Add the package repositories
curl -s -L https://nvidia.github.io/nvidia-docker/gpgkey | sudo apt-key add -
distribution=$(. /etc/os-release;echo $ID$VERSION_ID)
curl -s -L https://nvidia.github.io/nvidia-docker/$distribution/nvidia-docker.list | sudo tee /etc/apt/sources.list.d/nvidia-docker.list
sudo apt-get update
Install nvidia-docker2 and reload the Docker daemon configuration
sudo apt-get install -y nvidia-docker2
sudo pkill -SIGHUP dockerd
Test nvidia-docker2
sudo nvidia-container-cli --load-kmods info
run interactive
docker run --runtime=nvidia --rm -it nvidia/cuda 
at container prompt
	nvidia-smi
	exit

@tthrift To acces the container you can also do the following: type docker ps on your host system. That will show you all running containers. The following command will open a new shell inside the container: docker exec -it b9c /bin/bash . The string b9c are the first 3 letters of the container ID. You just need to type as many letters as needed to identify a unique container. So just b would also be enough since I’m running only this one container.
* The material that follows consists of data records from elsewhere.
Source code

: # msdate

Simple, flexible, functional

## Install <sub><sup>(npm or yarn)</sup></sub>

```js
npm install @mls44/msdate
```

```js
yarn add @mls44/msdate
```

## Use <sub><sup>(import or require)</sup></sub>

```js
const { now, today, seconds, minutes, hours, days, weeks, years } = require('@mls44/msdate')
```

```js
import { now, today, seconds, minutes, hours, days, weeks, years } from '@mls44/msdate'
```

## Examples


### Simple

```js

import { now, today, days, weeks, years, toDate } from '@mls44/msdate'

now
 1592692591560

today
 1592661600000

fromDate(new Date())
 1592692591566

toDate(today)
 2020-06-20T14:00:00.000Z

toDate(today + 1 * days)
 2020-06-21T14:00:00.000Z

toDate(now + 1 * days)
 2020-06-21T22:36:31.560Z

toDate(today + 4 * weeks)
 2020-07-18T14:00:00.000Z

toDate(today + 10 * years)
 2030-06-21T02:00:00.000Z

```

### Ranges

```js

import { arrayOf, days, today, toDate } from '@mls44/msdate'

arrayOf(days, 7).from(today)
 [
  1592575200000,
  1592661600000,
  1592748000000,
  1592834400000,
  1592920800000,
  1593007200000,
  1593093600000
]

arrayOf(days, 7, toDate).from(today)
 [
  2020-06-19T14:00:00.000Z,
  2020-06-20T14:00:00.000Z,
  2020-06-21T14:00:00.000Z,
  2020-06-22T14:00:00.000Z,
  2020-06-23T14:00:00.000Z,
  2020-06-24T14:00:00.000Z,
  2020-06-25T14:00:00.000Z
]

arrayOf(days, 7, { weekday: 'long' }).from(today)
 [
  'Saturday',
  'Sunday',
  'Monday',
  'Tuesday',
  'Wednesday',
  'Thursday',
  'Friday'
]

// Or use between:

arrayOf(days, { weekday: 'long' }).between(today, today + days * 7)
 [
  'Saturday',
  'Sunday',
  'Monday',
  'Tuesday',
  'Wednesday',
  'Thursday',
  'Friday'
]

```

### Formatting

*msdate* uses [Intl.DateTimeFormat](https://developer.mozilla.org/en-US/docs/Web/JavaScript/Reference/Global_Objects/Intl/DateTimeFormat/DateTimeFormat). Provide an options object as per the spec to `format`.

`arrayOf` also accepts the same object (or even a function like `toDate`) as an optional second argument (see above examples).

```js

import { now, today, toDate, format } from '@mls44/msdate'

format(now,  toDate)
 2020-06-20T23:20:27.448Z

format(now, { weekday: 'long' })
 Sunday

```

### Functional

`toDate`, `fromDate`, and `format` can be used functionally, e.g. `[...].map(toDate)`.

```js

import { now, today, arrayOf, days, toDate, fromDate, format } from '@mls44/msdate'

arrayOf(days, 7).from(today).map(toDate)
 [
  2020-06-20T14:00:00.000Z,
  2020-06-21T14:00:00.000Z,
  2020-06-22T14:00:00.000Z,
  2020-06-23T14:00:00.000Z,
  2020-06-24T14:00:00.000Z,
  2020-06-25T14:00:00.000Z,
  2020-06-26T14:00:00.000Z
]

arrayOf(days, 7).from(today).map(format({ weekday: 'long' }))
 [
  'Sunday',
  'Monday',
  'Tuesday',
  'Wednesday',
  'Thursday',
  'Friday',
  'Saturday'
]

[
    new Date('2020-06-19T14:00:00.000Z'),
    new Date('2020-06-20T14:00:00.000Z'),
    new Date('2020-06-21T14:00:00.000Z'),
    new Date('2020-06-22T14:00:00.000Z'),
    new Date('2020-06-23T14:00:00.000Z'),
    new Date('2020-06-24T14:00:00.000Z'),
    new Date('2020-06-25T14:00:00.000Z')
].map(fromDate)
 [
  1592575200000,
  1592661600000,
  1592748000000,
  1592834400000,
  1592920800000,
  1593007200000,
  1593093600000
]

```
@Hugues1965 It seems that docker is not installed correctly. What happens if you type docker info in a terminal and hit enter?

1 Like

docker info gives me:

Got permission denied while trying to connect to the Docker daemon socket at unix:///var/run/docker.sock: Get http://%2Fvar%2Frun%2Fdocker.sock/v1.37/info: dial unix /var/run/docker.sock: connect: permission denied

sudo docker info gives me:

Containers: 0
Running: 0
Paused: 0
Stopped: 0
Images: 0
Server Version: 18.05.0-ce
Storage Driver: overlay2
Backing Filesystem: extfs
Supports d_type: true
Native Overlay Diff: true
Logging Driver: json-file
Cgroup Driver: cgroupfs
Plugins:
Volume: local
Network: bridge host macvlan null overlay
Log: awslogs fluentd gcplogs gelf journald json-file logentries splunk syslog
Swarm: inactive
Runtimes: runc
Default Runtime: runc
Init Binary: docker-init
containerd version: 773c489c9c1b21a6d78b5c538cd395416ec50f88
runc version: 4fc53a81fb7c994640722ac585fa9ca548971871
init version: 949e6fa
Security Options:
apparmor
seccomp
Profile: default
Kernel Version: 4.13.0-45-generic
Operating System: Ubuntu 16.04.4 LTS
OSType: linux
Architecture: x86_64
CPUs: 32
Total Memory: 125.9GiB
Name: hugues-MS-7B09
ID: 3Q7I:IFU6:…
Docker Root Dir: /var/lib/docker
Debug Mode (client): false
Debug Mode (server): false
Registry: https://index.docker.io/v1/
Labels:
Experimental: false
Insecure Registries:
127.0.0.0/8
Live Restore Enabled: false

WARNING: No swap limit support

WHen I run : sudo docker run --rm hello-world
system says:

Hello from Docker!
This message shows that your installation appears to be working correctly.

My educated newb guess is that nvidia docker 2 expects docker-ce 18.03.1~ce but i have 18.05.0-ce ? Should i follow Terry’s instructions to install nvidia docker 2 ?

perhaps you just need to

remove need to use sudo for docker

sudo groupadd docker
sudo user mod -aG docker $USER

log out and back in to re-evauate your group membership

docker run --rm hello-world

sudo grouped docker
returns:

sudo: grouped: command not found

sorry. my bad. When I proofed my notes I missed groupadd.
corrected. thx

hi @tthrift

sudo groupadd docker
returns:

groupadd: group ‘docker’ already exists

sudo user mod -aG docker $USER
returns:

sudo: user: command not found

Do i need to type it like this or i need to change one of the 2 “user” for my user name ?

@Hugues1965 On my system a docker group already existed as well. Afaik, that should be ok. Apparently, $USER is a command line convenience that grabs the name of the currently logged in user from the environment. Any and all users that you add to the docker user group should not have to use sudo when calling docker. The links that I included give additional information.